NOSTALGISCH

Manche Kollegen sind gut für nostalgische Gefühle. Nehmen wir den jungen Anwalt, der mir neulich im Gericht gegenübersaß. Als ich reinkam, hatte er nichts für mich übrig. Außer einer roten Birne und einem angestrengten Blick auf die Akte vor sich. Kaum war die erste Zeugin aufgelaufen, plusterte er gleich die Backen, um die Frau zu demontieren.

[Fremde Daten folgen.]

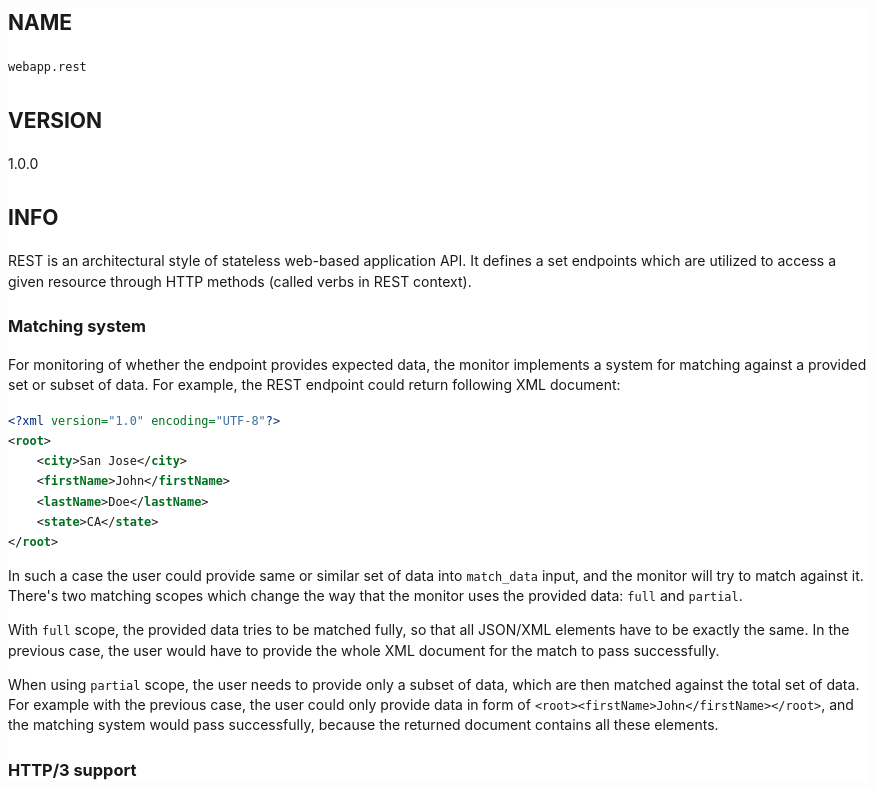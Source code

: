 ## NAME

`webapp.rest`

## VERSION

1.0.0

## INFO

REST is an architectural style of stateless web-based application API.
It defines a set endpoints which are utilized to access a given resource through HTTP methods (called verbs in REST
context).

### Matching system

For monitoring of whether the endpoint provides expected data, the monitor implements a system for matching against a
provided set or subset of data.
For example, the REST endpoint could return following XML document:

```xml
<?xml version="1.0" encoding="UTF-8"?>
<root>
    <city>San Jose</city>
    <firstName>John</firstName>
    <lastName>Doe</lastName>
    <state>CA</state>
</root>
```

In such a case the user could provide same or similar set of data into `match_data` input, and the monitor will try to
match against it.
There's two matching scopes which change the way that the monitor uses the provided data: `full` and `partial`.

With `full` scope, the provided data tries to be matched fully, so that all JSON/XML elements have to be exactly the
same.
In the previous case, the user would have to provide the whole XML document for the match to pass successfully.

When using `partial` scope, the user needs to provide only a subset of data, which are then matched against the total
set of data.
For example with the previous case, the user could only provide data in form
of `<root><firstName>John</firstName></root>`, and the matching system would pass successfully, because the returned
document contains all these elements.

### HTTP/3 support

Seine Fragen stießen allerdings auf wenig Gegenliebe. Zu suggestiv, zu konstruiert. Nachdem ich zweimal darum gebeten hatte, bei der Sache zu bleiben und die Zeugin nicht zu verunsichern, wurde es auch der Richterin zu bunt. Der junge Kollege reagierte quengelig und emotional. Statt dann aber einen richtigen Streit vom Zaun zu brechen und seine Ansicht durchzufechten, gab er nach kurzer Diskussion auf und erklärte leicht beleidigt: „Keine Fragen mehr.“

Bingo. Von da an war er schlicht nicht mehr zu gebrauchen. Wo er sich anfangs unheimlich reingehängt hatte, ließ er die Sache plötzlich schleifen. Sein Blick sagte nur: „Blödes Gericht. Alles ungerecht. Die Welt ist schlecht. Was mache ich hier eigentlich?“

Es ist ein typischer Anfängerfehler, die Sache des Mandanten zur eigenen zu machen. Das hat nichts damit zu tun, dass man sich für die Interessen des Auftraggebers einsetzen soll. Sondern einfach damit, dass man glaubwürdiger, überzeugender und auch kompetenter wirkt, wenn man als Anwalt auftritt und nicht als Klon der eigenen Partei.

Allerdings müsste ich lügen, wenn mich der misslungene Auftritt nicht ein bisschen an meine eigenen Anfangstage erinnert hätte.